If you never have, you should read that entire piece. I admire it deeply and without reservation. I admire it in large part because it is so alien and out of place with the edifice of American political commentary, with its narrow definition of seriousness and the endless efforts of its members to demonstrate their fidelity to some strained, false notion of legitimate argument. With its idealism, its categorical moral statements, and its utter fearlessness about using terms like "the System" that seem almost designed to encourage snickers from the endlessly savvy political consciousness of this country, it amounts to a thorough rejection of that mode and all its assumptions. For that reason I celebrate it.

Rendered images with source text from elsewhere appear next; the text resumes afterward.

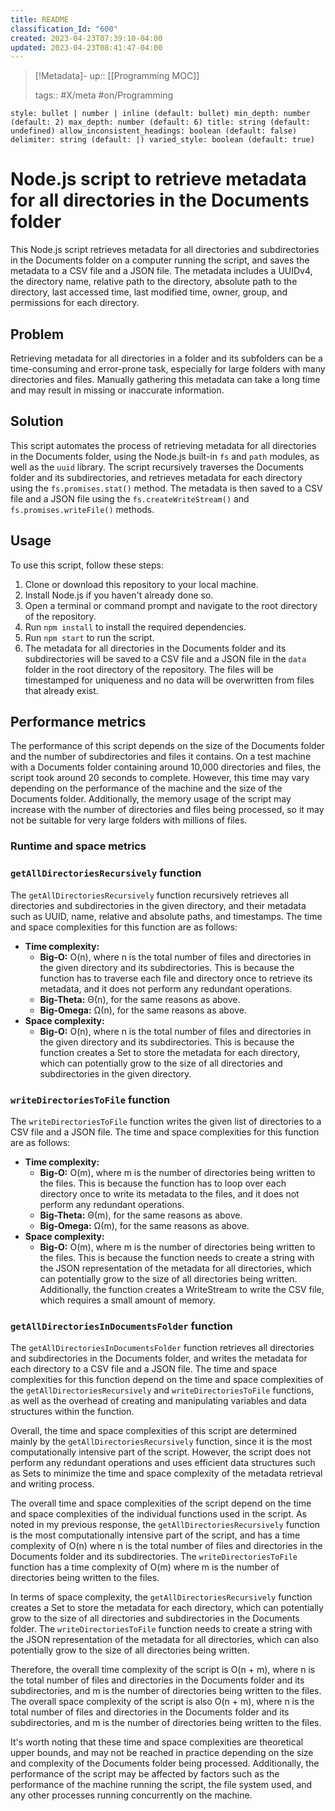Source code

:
 ```yaml
---
title: README
classification_Id: "600"
created: 2023-04-23T07:39:10-04:00
updated: 2023-04-23T08:41:47-04:00
---
```


> [!Metadata]-
> up:: [[Programming MOC]]
> 
> tags:: #X/meta  #on/Programming 

```toc 
style: bullet | number | inline (default: bullet) min_depth: number (default: 2) max_depth: number (default: 6) title: string (default: undefined) allow_inconsistent_headings: boolean (default: false) delimiter: string (default: |) varied_style: boolean (default: true) 
```

# Node.js script to retrieve metadata for all directories in the Documents folder

This Node.js script retrieves metadata for all directories and subdirectories in the Documents folder on a computer running the script, and saves the metadata to a CSV file and a JSON file. The metadata includes a UUIDv4, the directory name, relative path to the directory, absolute path to the directory, last accessed time, last modified time, owner, group, and permissions for each directory.

## Problem
Retrieving metadata for all directories in a folder and its subfolders can be a time-consuming and error-prone task, especially for large folders with many directories and files. Manually gathering this metadata can take a long time and may result in missing or inaccurate information.

## Solution
This script automates the process of retrieving metadata for all directories in the Documents folder, using the Node.js built-in `fs` and `path` modules, as well as the `uuid` library. The script recursively traverses the Documents folder and its subdirectories, and retrieves metadata for each directory using the `fs.promises.stat()` method. The metadata is then saved to a CSV file and a JSON file using the `fs.createWriteStream()` and `fs.promises.writeFile()` methods.

## Usage
To use this script, follow these steps:

1. Clone or download this repository to your local machine.
2. Install Node.js if you haven't already done so.
3. Open a terminal or command prompt and navigate to the root directory of the repository.
4. Run `npm install` to install the required dependencies.
5. Run `npm start` to run the script.
6. The metadata for all directories in the Documents folder and its subdirectories will be saved to a CSV file and a JSON file in the `data` folder in the root directory of the repository. The files will be timestamped for uniqueness and no data will be overwritten from files that already exist.

## Performance metrics

The performance of this script depends on the size of the Documents folder and the number of subdirectories and files it contains. On a test machine with a Documents folder containing around 10,000 directories and files, the script took around 20 seconds to complete. However, this time may vary depending on the performance of the machine and the size of the Documents folder. Additionally, the memory usage of the script may increase with the number of directories and files being processed, so it may not be suitable for very large folders with millions of files.

### Runtime and space metrics
### `getAllDirectoriesRecursively` function

The `getAllDirectoriesRecursively` function recursively retrieves all directories and subdirectories in the given directory, and their metadata such as UUID, name, relative and absolute paths, and timestamps. The time and space complexities for this function are as follows:

- **Time complexity:**
  - **Big-O:** O(n), where n is the total number of files and directories in the given directory and its subdirectories. This is because the function has to traverse each file and directory once to retrieve its metadata, and it does not perform any redundant operations.
  - **Big-Theta:** Θ(n), for the same reasons as above.
  - **Big-Omega:** Ω(n), for the same reasons as above.
- **Space complexity:**
  - **Big-O:** O(n), where n is the total number of files and directories in the given directory and its subdirectories. This is because the function creates a Set to store the metadata for each directory, which can potentially grow to the size of all directories and subdirectories in the given directory.

### `writeDirectoriesToFile` function

The `writeDirectoriesToFile` function writes the given list of directories to a CSV file and a JSON file. The time and space complexities for this function are as follows:

- **Time complexity:**
  - **Big-O:** O(m), where m is the number of directories being written to the files. This is because the function has to loop over each directory once to write its metadata to the files, and it does not perform any redundant operations.
  - **Big-Theta:** Θ(m), for the same reasons as above.
  - **Big-Omega:** Ω(m), for the same reasons as above.
- **Space complexity:**
  - **Big-O:** O(m), where m is the number of directories being written to the files. This is because the function needs to create a string with the JSON representation of the metadata for all directories, which can potentially grow to the size of all directories being written. Additionally, the function creates a WriteStream to write the CSV file, which requires a small amount of memory.

### `getAllDirectoriesInDocumentsFolder` function

The `getAllDirectoriesInDocumentsFolder` function retrieves all directories and subdirectories in the Documents folder, and writes the metadata for each directory to a CSV file and a JSON file. The time and space complexities for this function depend on the time and space complexities of the `getAllDirectoriesRecursively` and `writeDirectoriesToFile` functions, as well as the overhead of creating and manipulating variables and data structures within the function.

Overall, the time and space complexities of this script are determined mainly by the `getAllDirectoriesRecursively` function, since it is the most computationally intensive part of the script. However, the script does not perform any redundant operations and uses efficient data structures such as Sets to minimize the time and space complexity of the metadata retrieval and writing process.

The overall time and space complexities of the script depend on the time and space complexities of the individual functions used in the script. As noted in my previous response, the `getAllDirectoriesRecursively` function is the most computationally intensive part of the script, and has a time complexity of O(n) where n is the total number of files and directories in the Documents folder and its subdirectories. The `writeDirectoriesToFile` function has a time complexity of O(m) where m is the number of directories being written to the files.

In terms of space complexity, the `getAllDirectoriesRecursively` function creates a Set to store the metadata for each directory, which can potentially grow to the size of all directories and subdirectories in the Documents folder. The `writeDirectoriesToFile` function needs to create a string with the JSON representation of the metadata for all directories, which can also potentially grow to the size of all directories being written.

Therefore, the overall time complexity of the script is O(n + m), where n is the total number of files and directories in the Documents folder and its subdirectories, and m is the number of directories being written to the files. The overall space complexity of the script is also O(n + m), where n is the total number of files and directories in the Documents folder and its subdirectories, and m is the number of directories being written to the files.

It's worth noting that these time and space complexities are theoretical upper bounds, and may not be reached in practice depending on the size and complexity of the Documents folder being processed. Additionally, the performance of the script may be affected by factors such as the performance of the machine running the script, the file system used, and any other processes running concurrently on the machine.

To see that attitude in action merely check out some of the comments on that piece, where the discourse police mock Murakami and condescend to define what it means to speak responsibly about politics. The permanent attitude towards convictions such as Murakami's, and mine, is incredulity, and the insistence that those convictions can exist only insofar as the are ill-considered or unexamined. I can't tell you how often I encounter actors in the political discourse (the connected, or those who wish to be) who say, "you can't really still think that. You can't really still argue that. You can't really still read that. What year is this? You lost this fight a long time ago. Responsible people don't argue that way." What is generally not countenanced is the idea that I could have heard the other arguments, known the history, learned the context, and chosen to believe what I believe anyway. A politics like mine is supposed to be embraced only within quotation marks. I am meant to believe what I believe only so long as I drown it in irony or signaling or the counterintuitive. Something to show that I am not one of those, that I have gotten with the times.

There is, I'm sure, some commitment to acting out. Murakami, again: "I tend to do the exact opposite of what I am told. If people are telling me -- and especially if they are warning me -- 'Don't go there,' 'Don't do that,' I tend to want to 'go there' and 'do that.'" This commitment, too, to being a punk, to resisting conformity, to rebellion for its own sake-- this too is generative and important. I don't want to be cool with you. Nothing could be a more glaring sign that I need to correct my course than if I get credit from the with it, the connected, and the cool.

So: between the high hard wall and the egg, I will always choose the egg, no matter how right the wall, no matter how wrong the egg. Between prison guards and the prisoners they beat and terrorize, I will always choose the prisoners. Between the powerful nation and the men who starve themselves to death in protest against it, I will always choose the protesters. I don't claim that their stance is right or that my choosing is responsible. Others will have to decide what is right or what is responsible.

I don't have a stance on the IRA. I don't and can't reconcile the protection of innocent lives with the IRA's actions. I have no opinion on the blurry lines between the revolutions we like and the terrorism we don't. I am saying very little, except to say, on his birthday: Bobby Sands was an MP.

13 comments:

  1. In my home town recently, an old neighbors house was covered with spoiled eggs and racist graffiti. Pretty frightening, but at least no one was hurt.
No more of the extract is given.